Curator's Note
As part of Film Comment’s guilty pleasures series, scriptwriter David Newman confessed, "I’m ASHAMED of [these films]. I KNOW they stink. And still I love them. Do you know what it takes to admit that in public? Guts don’t come cheap in the cinématheque, pal." Guts are not inexpensive in the télétheque, either. And yet, when In Media Res called for confessions of guilty television pleasures I knew I had to step forward and say, "I watch America's Funniest Home Videos and I laugh until tears roll down my cheeks." Oh, sure, one could make claims for the cultural significance of AFV: an obvious harbinger of both reality television and YouTube.

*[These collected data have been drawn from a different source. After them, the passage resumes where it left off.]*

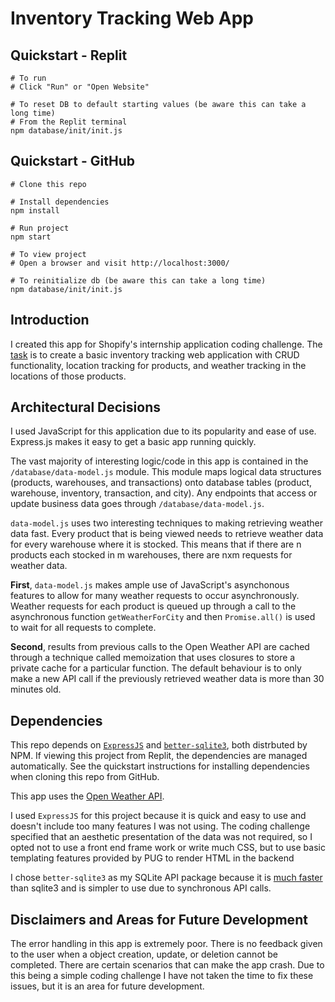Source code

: # Inventory Tracking Web App
## Quickstart - Replit
```
# To run
# Click "Run" or "Open Website"

# To reset DB to default starting values (be aware this can take a long time)
# From the Replit terminal
npm database/init/init.js
```

## Quickstart - GitHub
```
# Clone this repo

# Install dependencies
npm install

# Run project
npm start

# To view project
# Open a browser and visit http://localhost:3000/

# To reinitialize db (be aware this can take a long time)
npm database/init/init.js
```

## Introduction
I created this app for Shopify's internship application coding challenge. The [task](https://docs.google.com/document/d/1cgmV2DW5mEOxhh5ekyopU4Cef07FNalP7WqAJdgpBuw/edit) is to create a basic inventory tracking web application with CRUD functionality, location tracking for products, and weather tracking in the locations of those products.

## Architectural Decisions
I used JavaScript for this application due to its popularity and ease of use. Express.js makes it easy to get a basic app running quickly.

The vast majority of interesting logic/code in this app is contained in the `/database/data-model.js` module. This module maps logical data structures (products, warehouses, and transactions) onto database tables (product, warehouse, inventory, transaction, and city). Any endpoints that access or update business data goes through `/database/data-model.js`.

`data-model.js` uses two interesting techniques to making retrieving weather data fast. Every product that is being viewed needs to retrieve weather data for every warehouse where it is stocked. This means that if there are n products each stocked in m warehouses, there are nxm requests for weather data.

**First**, `data-model.js` makes ample use of JavaScript's asynchonous features to allow for many weather requests to occur asynchronously. Weather requests for each product is queued up through a call to the asynchronous function `getWeatherForCity` and then `Promise.all()` is used to wait for all requests to complete.

**Second**, results from previous calls to the Open Weather API are cached through a technique called memoization that uses closures to store a private cache for a particular function. The default behaviour is to only make a new API call if the previously retrieved weather data is more than 30 minutes old.

## Dependencies
This repo depends on [`ExpressJS`](https://www.npmjs.com/package/express) and [`better-sqlite3`](https://www.npmjs.com/package/better-sqlite3), both distrbuted by NPM. If viewing this project from Replit, the dependencies are managed automatically. See the quickstart instructions for installing dependencies when cloning this repo from GitHub.

This app uses the [Open Weather API](https://openweathermap.org/api).

I used `ExpressJS` for this project because it is quick and easy to use and doesn't include too many features I was not using. The coding challenge specified that an aesthetic presentation of the data was not required, so I opted not to use a front end frame work or write much CSS, but to use basic templating features provided by PUG to render HTML in the backend

I chose `better-sqlite3` as my SQLite API package because it is [much faster](https://www.npmjs.com/package/better-sqlite3) than sqlite3 and is simpler to use due to synchronous API calls.

## Disclaimers and Areas for Future Development
The error handling in this app is extremely poor. There is no feedback given to the user when a object creation, update, or deletion cannot be completed. There are certain scenarios that can make the app crash. Due to this being a simple coding challenge I have not taken the time to fix these issues, but it is an area for future development.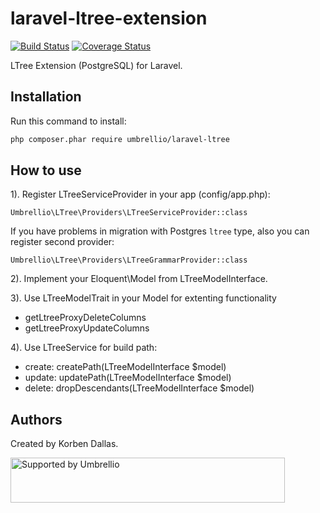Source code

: # laravel-ltree-extension

[![Build Status](https://travis-ci.org/umbrellio/laravel-ltree.svg?branch=master)](https://travis-ci.org/umbrellio/laravel-ltree)
[![Coverage Status](https://coveralls.io/repos/github/umbrellio/laravel-ltree/badge.svg?branch=master)](https://coveralls.io/github/umbrellio/laravel-ltree?branch=master)

LTree Extension (PostgreSQL) for Laravel. 

## Installation

Run this command to install:
```bash
php composer.phar require umbrellio/laravel-ltree
```

## How to use
1). Register LTreeServiceProvider in your app (config/app.php):

`Umbrellio\LTree\Providers\LTreeServiceProvider::class`

If you have problems in migration with Postgres `ltree` type, also you can register second provider:

`Umbrellio\LTree\Providers\LTreeGrammarProvider::class`

2). Implement your Eloquent\Model from LTreeModelInterface.

3). Use LTreeModelTrait in your Model for extenting functionality
 - getLtreeProxyDeleteColumns
 - getLtreeProxyUpdateColumns

4). Use LTreeService for build path:
  - create: createPath(LTreeModelInterface $model)
  - update: updatePath(LTreeModelInterface $model)
  - delete: dropDescendants(LTreeModelInterface $model)

## Authors

Created by Korben Dallas.

<a href="https://github.com/umbrellio/">
<img style="float: left;" src="https://umbrellio.github.io/Umbrellio/supported_by_umbrellio.svg" alt="Supported by Umbrellio" width="439" height="72">
</a>
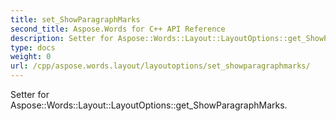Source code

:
 ```yaml
---
title: set_ShowParagraphMarks
second_title: Aspose.Words for C++ API Reference
description: Setter for Aspose::Words::Layout::LayoutOptions::get_ShowParagraphMarks. 
type: docs
weight: 0
url: /cpp/aspose.words.layout/layoutoptions/set_showparagraphmarks/
---
```


Setter for Aspose::Words::Layout::LayoutOptions::get_ShowParagraphMarks.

Yes, there's no doubt of AFV's cultural significance, but there's also no doubt of the egregiousness of AFV's original host, Bob Saget—the Full House actor whose attempts to reinvent himself, through The Aristocrats, as a comic who works blue have just confirmed his egregiousness. And no one could dispute that AFV trades in the currency of low comedy. The multitudinous videos of men and boys having their testicles assailed provide ample evidence of that. I didn't discover the pleasures of AFV until I began watching it with the sound off. Working at a radio station that kept a TV in the control room for the purposes of monitoring weather radar, I would sometimes channel surf as I spun CDs. Freed from the tyranny of Sagetisms, I could take pleasure in the Buster Keatonesque moves of toddlers upended by toboggans, their little legs making perfect V's in the air. I could enjoy the travails of knuckleheads botching home repairs that cause walls to tumble around them. (Again, the Keaton comparisons were inevitable; but see also the Lumières' Démolition d'un mur.) And the clip montages—collecting dozens of piñata catastrophes, for example—would have made Eisenstein proud. Viewing AFV as silent cinema, I found pleasure amid the guilt. Later, I discovered AFV's audio pleasures—as in the giggling quadruplets in this $100,000 prize winner. Recently, AFV has begun presenting its videos online in their raw form, without narration, music or sound effects. One suspects they might soon be viewed without any guilt whatsoever.
Comments
Very fun clip. This week's
Very fun clip. This week's videos has revealed and reinforced to me the personal nature of the guilty pleasure. I don't think I would feel too guilty about liking any of the other four items under discussion. I have never seen Contact but have liked other movies by Zemeckis and don't feel bad about it. I love Gilmore Girls. Hex looks like fun. And AFV is hilarious, though I haven't watched in years. And so I find our explanations for our guilt, our justifications for liking the things we think we shouldn't, to be more revealing than the objects themselves. For instance, Jeremy, you begin with a reference to Film Comment, which you also quote in your title. This tells me the standards you might have in mind when you watch AFV. But why do you/we value these standards? And why might we want or not want to adopt a cinephile approach to TV, especially when cinephiles tend to assume that television is beneath cinema?
Good point, Michael. I
Good point, Michael. I didn't feel at all guilty watching and enjoying the Ying Yang Twins video, and I imagine that's because I didn't connect to it in the same way you did. I found it pleasing, but not a pleasure - I enjoyed it, but I don't feel pulled to watch it again. Similarly, the quadruplets trigger my "aww, cute" reflex, but I don't need to seek out other giggling baby videos once this one ends. If the videos that become pleasures for us are the ones that connect more intimately with some part of our brains, then the guilty pleasures must make contact with the parts we don't always want to acknowledge. Identifying them as pleasures reminds us of the guilt, but publicly acknowledging them as such confirms it, despite the fact that no one else would be likely to identify the point of connection based on the particular work. Suddenly, I'm feeling a little exposed.